Illinois will soon be hiring contact tracers across the state to interview coronavirus patients and identify and notify people they may have exposed.
The process is crucial to the state's ability to move forward during coronavirus, Gov. J.B. Pritzker said Monday.
"Contact tracing is a long-standing disease control measure, and one that’s been part of our COVID-19 response since its beginning – but as cases reached a massive scale of spread in Illinois and nationally, our existing public health management infrastructure simply could not keep pace with the tens of thousands of contacts resulting from the thousands of positive cases we’ve discovered each week because of our growing testing capability," Pritzker said.
The state is preparing a tech-based approach, with curriculum, software and technology driven being by the Illinois Department of Public Health, which will also help fund new hires to assist regions as they move ahead in the process.
Two health departments in the state will be charged with immediately piloting the program, including St.
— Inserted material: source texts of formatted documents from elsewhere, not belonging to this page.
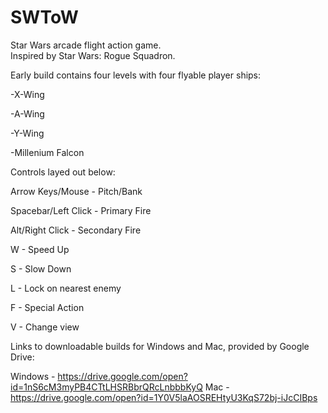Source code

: # SWToW
Star Wars arcade flight action game.  
Inspired by Star Wars: Rogue Squadron.

Early build contains four levels with four flyable player ships:

-X-Wing

-A-Wing

-Y-Wing

-Millenium Falcon



Controls layed out below:


Arrow Keys/Mouse - Pitch/Bank

Spacebar/Left Click - Primary Fire

Alt/Right Click - Secondary Fire

W - Speed Up

S - Slow Down

L - Lock on nearest enemy

F - Special Action

V - Change view



Links to downloadable builds for Windows and Mac, provided by Google Drive:

Windows - https://drive.google.com/open?id=1nS6cM3myPB4CTtLHSRBbrQRcLnbbbKyQ
Mac - https://drive.google.com/open?id=1Y0V5laAOSREHtyU3KqS72bj-iJcCIBps
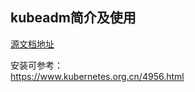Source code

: ## kubeadm简介及使用

[源文档地址](https://kubernetes.io/docs/reference/setup-tools/kubeadm/kubeadm/)

安装可参考：  
https://www.kubernetes.org.cn/4956.html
Clair County in the Metro East region and Lake County in the Northeast Region.
"These local health departments were chosen for having significant needs in terms of case numbers in vulnerable populations, a robust capacity for tracing, and great existing collaborations of public health personnel, medical students and volunteers already on the ground," the governor's office said in a statement.
Still, the program will expand to health departments across the state as well.
According to state health officials, hiring will be done locally, not through IDPH, and salaries will be determined by local health departments "in accordance with salary rates in the region."
But those interested in becoming a contact tracer can fill out an interest form with IDPH, "which will deliver names and resumes to local health departments."